The phrase ‘BCP’ (Business continuity planning) borders on a misnomer as companies around the world continue to navigate and plan around the impact of Covid-19. BCP is the process of creating a framework to prevent and recover from potential threats. In addition to prevention, BCP planning enables ongoing operations before and during disaster recovery; threats like a local flood, for example, or building works at the office.
Nothing has shaken the concept of ‘business continuity’ quite like the global pandemic that we’re still living through. Companies are adapting on the hoof, sometimes changing business models entirely.
When a disruption like this hits all regions simultaneously rigid thinking has no place. When work-from-home directives were introduced, CWT had to rapidly deploy new solutions to enable our highly-skilled staff to work from home in a secure manner, and to ensure that appropriate levels of service were delivered without interruption. It hasn’t been business-as-usual for business travel and meetings & events in recent months.

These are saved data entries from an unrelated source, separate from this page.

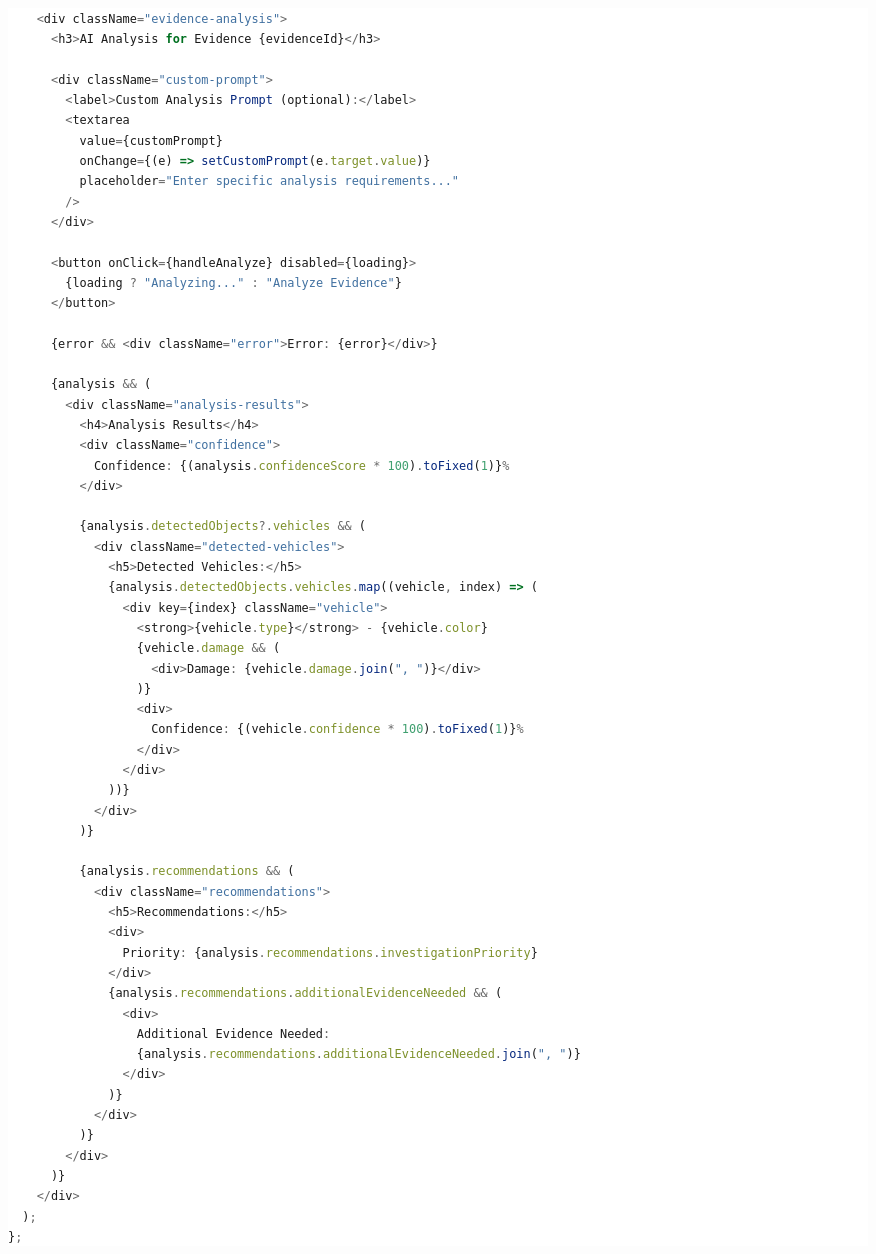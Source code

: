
 ```typescript
    <div className="evidence-analysis">
      <h3>AI Analysis for Evidence {evidenceId}</h3>

      <div className="custom-prompt">
        <label>Custom Analysis Prompt (optional):</label>
        <textarea
          value={customPrompt}
          onChange={(e) => setCustomPrompt(e.target.value)}
          placeholder="Enter specific analysis requirements..."
        />
      </div>

      <button onClick={handleAnalyze} disabled={loading}>
        {loading ? "Analyzing..." : "Analyze Evidence"}
      </button>

      {error && <div className="error">Error: {error}</div>}

      {analysis && (
        <div className="analysis-results">
          <h4>Analysis Results</h4>
          <div className="confidence">
            Confidence: {(analysis.confidenceScore * 100).toFixed(1)}%
          </div>

          {analysis.detectedObjects?.vehicles && (
            <div className="detected-vehicles">
              <h5>Detected Vehicles:</h5>
              {analysis.detectedObjects.vehicles.map((vehicle, index) => (
                <div key={index} className="vehicle">
                  <strong>{vehicle.type}</strong> - {vehicle.color}
                  {vehicle.damage && (
                    <div>Damage: {vehicle.damage.join(", ")}</div>
                  )}
                  <div>
                    Confidence: {(vehicle.confidence * 100).toFixed(1)}%
                  </div>
                </div>
              ))}
            </div>
          )}

          {analysis.recommendations && (
            <div className="recommendations">
              <h5>Recommendations:</h5>
              <div>
                Priority: {analysis.recommendations.investigationPriority}
              </div>
              {analysis.recommendations.additionalEvidenceNeeded && (
                <div>
                  Additional Evidence Needed:
                  {analysis.recommendations.additionalEvidenceNeeded.join(", ")}
                </div>
              )}
            </div>
          )}
        </div>
      )}
    </div>
  );
};
```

Harshal Mehta, VP and Chief Information Security Officer, oversees CWT’s BCP framework. He shares three ways that companies can tear up the BCP rulebook and adapt for a new world.

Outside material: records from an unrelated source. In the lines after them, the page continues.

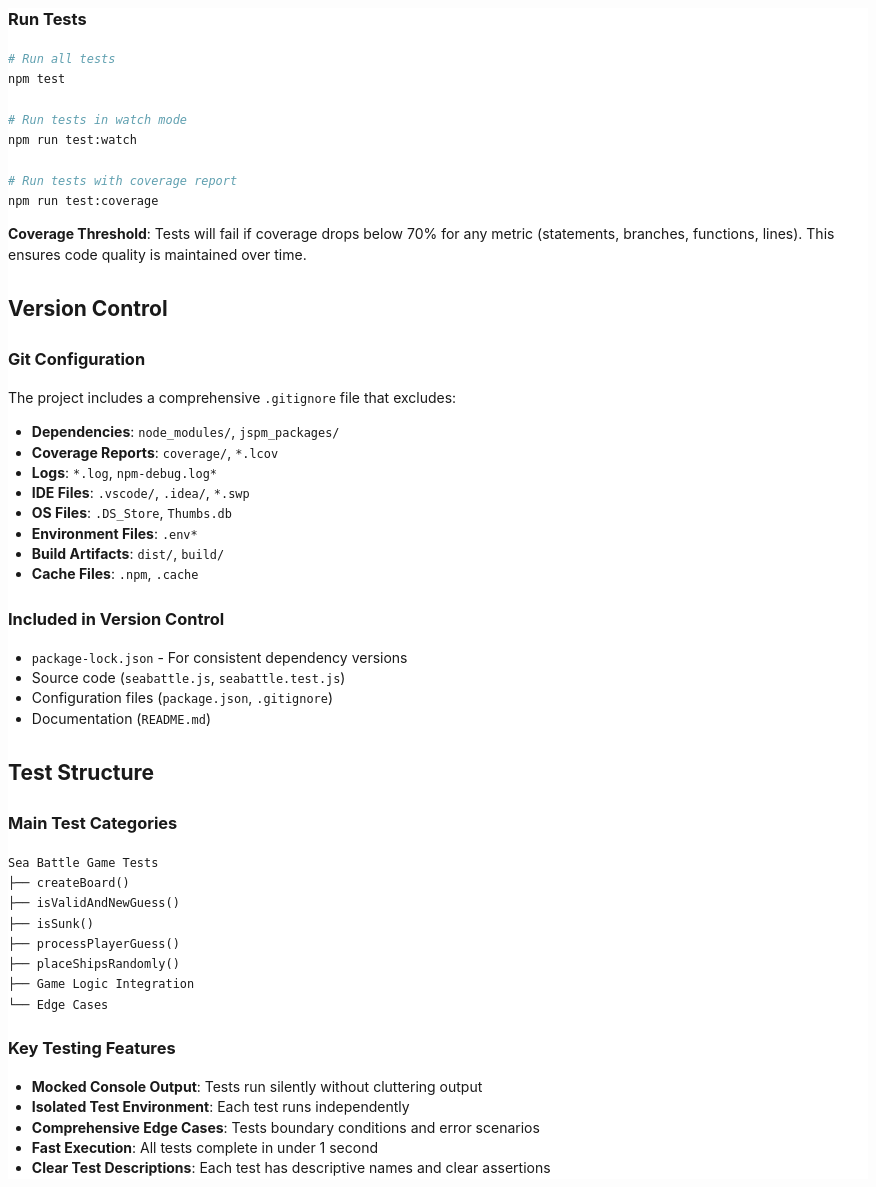 ### Run Tests
```bash
# Run all tests
npm test

# Run tests in watch mode
npm run test:watch

# Run tests with coverage report
npm run test:coverage
```

**Coverage Threshold**: Tests will fail if coverage drops below 70% for any metric (statements, branches, functions, lines). This ensures code quality is maintained over time.

## Version Control

### Git Configuration
The project includes a comprehensive `.gitignore` file that excludes:

- **Dependencies**: `node_modules/`, `jspm_packages/`
- **Coverage Reports**: `coverage/`, `*.lcov`
- **Logs**: `*.log`, `npm-debug.log*`
- **IDE Files**: `.vscode/`, `.idea/`, `*.swp`
- **OS Files**: `.DS_Store`, `Thumbs.db`
- **Environment Files**: `.env*`
- **Build Artifacts**: `dist/`, `build/`
- **Cache Files**: `.npm`, `.cache`

### Included in Version Control
- `package-lock.json` - For consistent dependency versions
- Source code (`seabattle.js`, `seabattle.test.js`)
- Configuration files (`package.json`, `.gitignore`)
- Documentation (`README.md`)

## Test Structure

### Main Test Categories
```
Sea Battle Game Tests
├── createBoard()
├── isValidAndNewGuess()
├── isSunk()
├── processPlayerGuess()
├── placeShipsRandomly()
├── Game Logic Integration
└── Edge Cases
```

### Key Testing Features
- **Mocked Console Output**: Tests run silently without cluttering output
- **Isolated Test Environment**: Each test runs independently
- **Comprehensive Edge Cases**: Tests boundary conditions and error scenarios
- **Fast Execution**: All tests complete in under 1 second
- **Clear Test Descriptions**: Each test has descriptive names and clear assertions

Set up a crisis-response team
The global pandemic created unprecedented operational, economic, and social challenges for the entire world, specifically for the travel sector. Our company felt disruptions across all regions, necessitating an effective and decisive response from our management. To that end, we activated a cross-functional Crisis Response Team comprised of key leaders from each line of business to provide strategic leadership with three key objectives:
- Ensuring the safety of our employees
- Ensuring the availability of critical business services in a remote environment
- Delivering services for our clients
The Crisis Response Team met on daily basis to track the safety of our employees, analyze risks and emerging issues, and look at the need for additional resources along with ever-changing dynamics in the pandemic situation. We prepared daily reports for our Executive leadership team covering multiple domains such as finance, legal, technology, communications, and operations. The reports facilitated faster decision-making.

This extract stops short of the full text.